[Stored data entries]
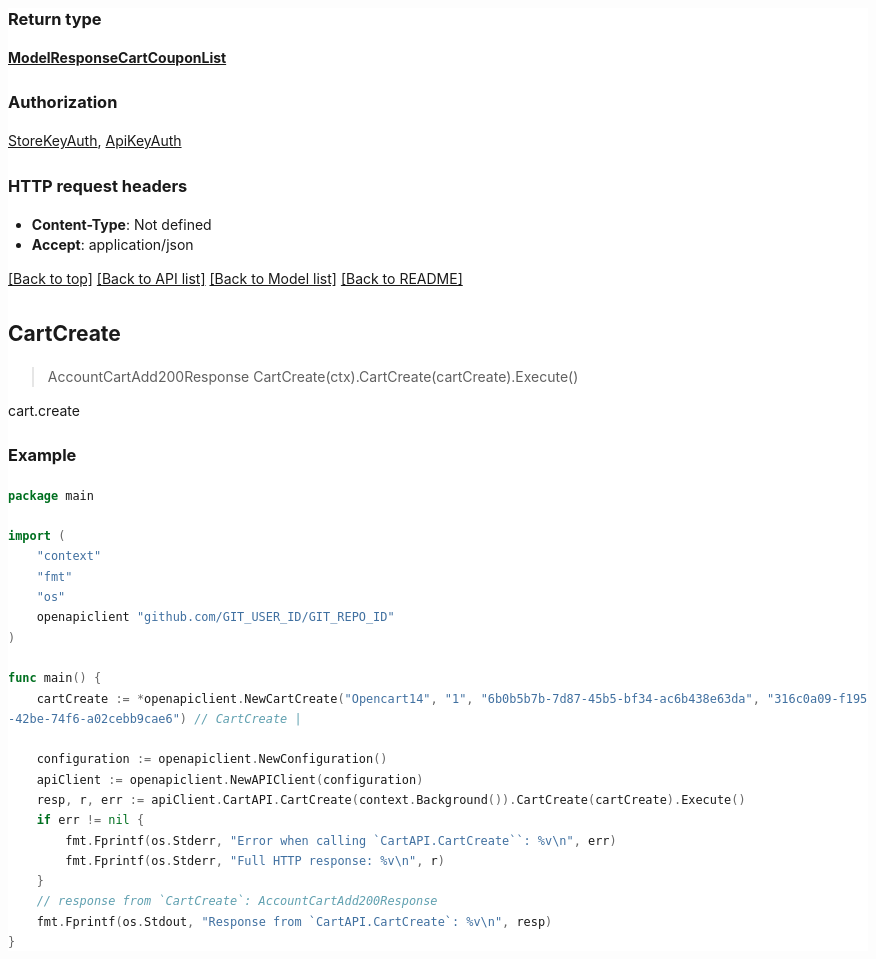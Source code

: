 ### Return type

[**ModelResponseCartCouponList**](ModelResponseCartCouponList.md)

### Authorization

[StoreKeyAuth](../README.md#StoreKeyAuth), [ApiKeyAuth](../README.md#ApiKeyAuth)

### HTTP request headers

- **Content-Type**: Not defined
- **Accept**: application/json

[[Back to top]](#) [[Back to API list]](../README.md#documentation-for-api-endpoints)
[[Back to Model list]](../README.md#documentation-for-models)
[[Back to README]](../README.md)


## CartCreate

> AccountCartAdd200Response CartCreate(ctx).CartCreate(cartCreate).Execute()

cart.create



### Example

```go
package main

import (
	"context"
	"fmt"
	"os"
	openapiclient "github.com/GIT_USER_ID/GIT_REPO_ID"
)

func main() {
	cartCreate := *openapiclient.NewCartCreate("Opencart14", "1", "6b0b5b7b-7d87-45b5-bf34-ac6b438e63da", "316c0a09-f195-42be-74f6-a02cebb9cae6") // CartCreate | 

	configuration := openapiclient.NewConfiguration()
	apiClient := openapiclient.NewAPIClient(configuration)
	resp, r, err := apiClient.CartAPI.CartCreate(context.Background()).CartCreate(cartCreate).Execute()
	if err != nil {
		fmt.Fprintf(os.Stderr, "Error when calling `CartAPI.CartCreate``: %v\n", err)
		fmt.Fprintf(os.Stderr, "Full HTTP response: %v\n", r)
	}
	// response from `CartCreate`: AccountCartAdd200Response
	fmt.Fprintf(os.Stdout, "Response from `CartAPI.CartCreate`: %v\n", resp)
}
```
...
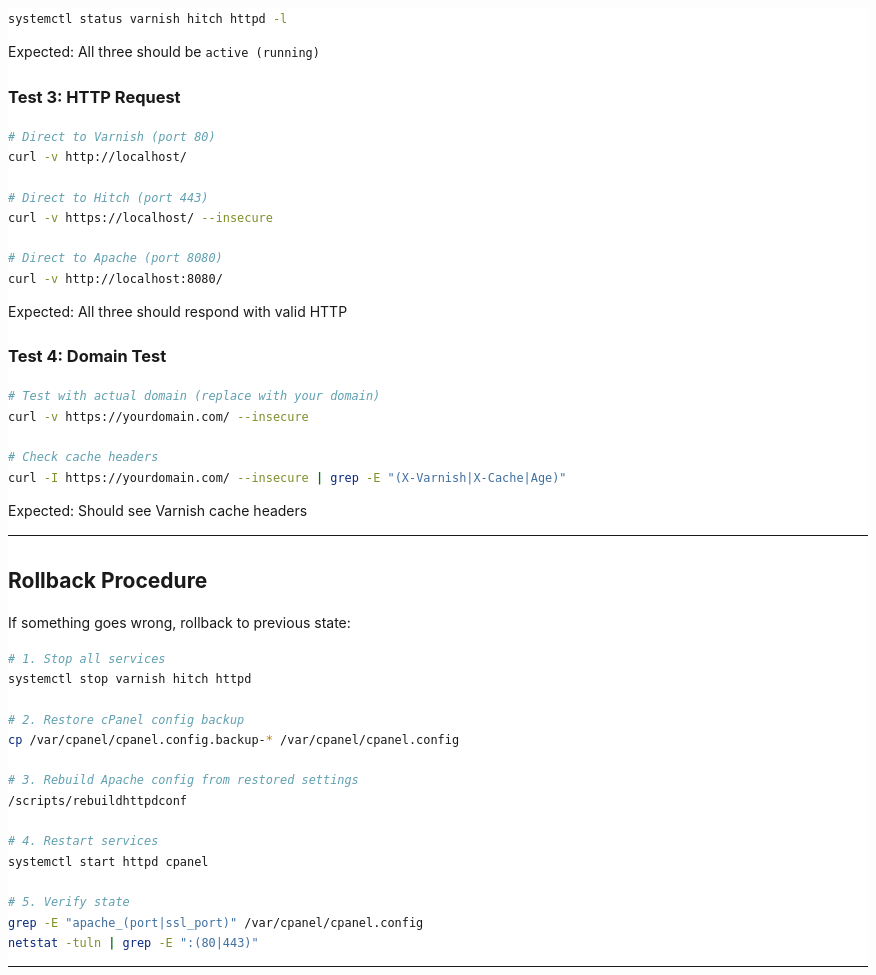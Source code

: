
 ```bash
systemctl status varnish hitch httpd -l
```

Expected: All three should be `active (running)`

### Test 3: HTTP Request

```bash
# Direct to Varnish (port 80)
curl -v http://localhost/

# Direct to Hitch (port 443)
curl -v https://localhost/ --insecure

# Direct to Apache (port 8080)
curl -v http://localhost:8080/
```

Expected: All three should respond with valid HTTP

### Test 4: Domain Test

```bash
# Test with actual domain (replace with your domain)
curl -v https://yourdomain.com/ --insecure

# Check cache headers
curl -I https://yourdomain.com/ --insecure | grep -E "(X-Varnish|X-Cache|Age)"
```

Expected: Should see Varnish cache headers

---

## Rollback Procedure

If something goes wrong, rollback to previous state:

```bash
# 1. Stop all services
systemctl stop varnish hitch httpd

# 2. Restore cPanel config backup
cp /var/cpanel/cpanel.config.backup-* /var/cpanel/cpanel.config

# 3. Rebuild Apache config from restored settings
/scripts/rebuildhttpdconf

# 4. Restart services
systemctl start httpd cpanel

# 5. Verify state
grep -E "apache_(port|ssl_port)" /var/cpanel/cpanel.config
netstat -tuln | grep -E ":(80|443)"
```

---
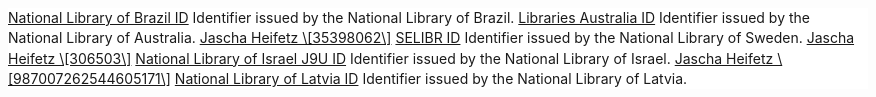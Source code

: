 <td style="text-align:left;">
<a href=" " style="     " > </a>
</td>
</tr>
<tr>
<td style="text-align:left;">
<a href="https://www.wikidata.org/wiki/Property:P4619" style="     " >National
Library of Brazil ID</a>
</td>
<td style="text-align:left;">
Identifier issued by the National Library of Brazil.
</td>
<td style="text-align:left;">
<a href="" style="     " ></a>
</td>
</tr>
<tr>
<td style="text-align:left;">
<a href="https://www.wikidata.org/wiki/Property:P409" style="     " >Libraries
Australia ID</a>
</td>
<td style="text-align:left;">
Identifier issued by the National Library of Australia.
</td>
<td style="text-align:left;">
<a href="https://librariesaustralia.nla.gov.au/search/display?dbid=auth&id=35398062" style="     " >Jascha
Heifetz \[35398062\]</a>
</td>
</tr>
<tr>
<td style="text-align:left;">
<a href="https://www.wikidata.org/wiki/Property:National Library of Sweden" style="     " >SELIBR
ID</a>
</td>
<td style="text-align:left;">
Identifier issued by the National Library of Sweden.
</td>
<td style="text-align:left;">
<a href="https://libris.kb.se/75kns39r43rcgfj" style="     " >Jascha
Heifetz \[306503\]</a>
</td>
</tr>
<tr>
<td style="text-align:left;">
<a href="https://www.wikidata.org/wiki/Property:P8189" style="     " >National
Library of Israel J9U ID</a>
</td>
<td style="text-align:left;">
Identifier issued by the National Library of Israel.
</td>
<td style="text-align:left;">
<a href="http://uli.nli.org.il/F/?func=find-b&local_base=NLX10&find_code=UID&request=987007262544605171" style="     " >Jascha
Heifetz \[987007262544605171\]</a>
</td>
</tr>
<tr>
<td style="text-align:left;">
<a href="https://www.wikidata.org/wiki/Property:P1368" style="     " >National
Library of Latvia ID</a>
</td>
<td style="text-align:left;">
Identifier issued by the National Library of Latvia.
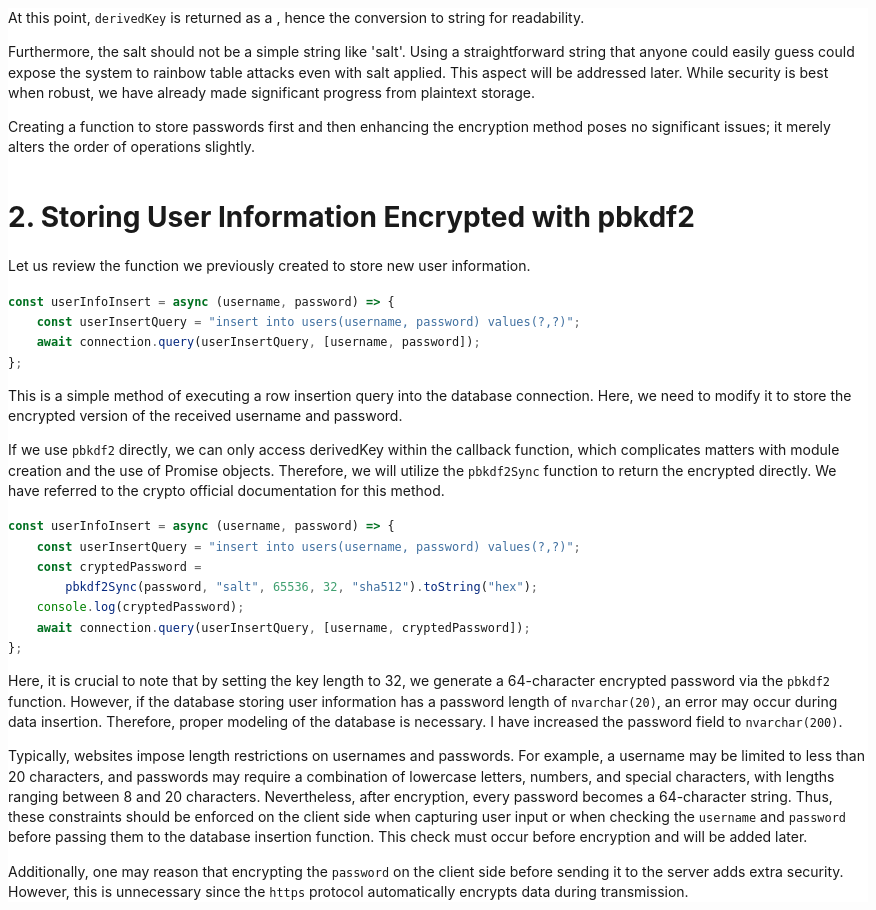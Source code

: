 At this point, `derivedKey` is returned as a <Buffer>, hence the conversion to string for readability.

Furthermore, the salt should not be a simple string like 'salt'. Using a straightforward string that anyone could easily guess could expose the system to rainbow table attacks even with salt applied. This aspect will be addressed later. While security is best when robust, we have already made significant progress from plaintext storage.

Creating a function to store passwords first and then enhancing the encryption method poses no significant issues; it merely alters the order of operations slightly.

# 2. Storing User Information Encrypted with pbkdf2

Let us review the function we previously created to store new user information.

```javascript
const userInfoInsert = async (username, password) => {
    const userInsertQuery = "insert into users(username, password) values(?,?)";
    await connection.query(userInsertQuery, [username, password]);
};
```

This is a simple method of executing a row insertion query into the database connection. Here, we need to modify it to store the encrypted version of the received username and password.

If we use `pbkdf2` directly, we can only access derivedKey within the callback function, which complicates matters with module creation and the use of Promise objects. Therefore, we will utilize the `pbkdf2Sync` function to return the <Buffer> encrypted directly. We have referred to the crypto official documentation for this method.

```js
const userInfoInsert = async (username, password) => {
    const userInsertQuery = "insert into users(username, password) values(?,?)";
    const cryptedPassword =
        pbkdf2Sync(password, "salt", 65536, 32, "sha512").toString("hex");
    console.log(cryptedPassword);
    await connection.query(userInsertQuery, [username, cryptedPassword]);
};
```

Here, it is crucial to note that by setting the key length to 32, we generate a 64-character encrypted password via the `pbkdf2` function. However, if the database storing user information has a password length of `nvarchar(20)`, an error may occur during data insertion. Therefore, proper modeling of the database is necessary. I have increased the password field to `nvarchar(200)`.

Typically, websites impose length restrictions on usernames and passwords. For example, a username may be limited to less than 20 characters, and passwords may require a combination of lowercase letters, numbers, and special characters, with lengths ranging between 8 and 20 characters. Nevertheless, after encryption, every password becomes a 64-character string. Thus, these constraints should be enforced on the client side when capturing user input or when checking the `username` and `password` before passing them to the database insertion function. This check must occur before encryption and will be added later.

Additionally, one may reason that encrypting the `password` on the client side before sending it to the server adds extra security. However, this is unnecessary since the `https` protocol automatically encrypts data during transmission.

▶ _WHAT THIS TASK INVOLVES_
If a line in the records contains "Brazil", report it.

▶ _RESULT OF THIS EXERCISE_
Library of Brazil ID</a>
Identifier issued by the National Library of Brazil.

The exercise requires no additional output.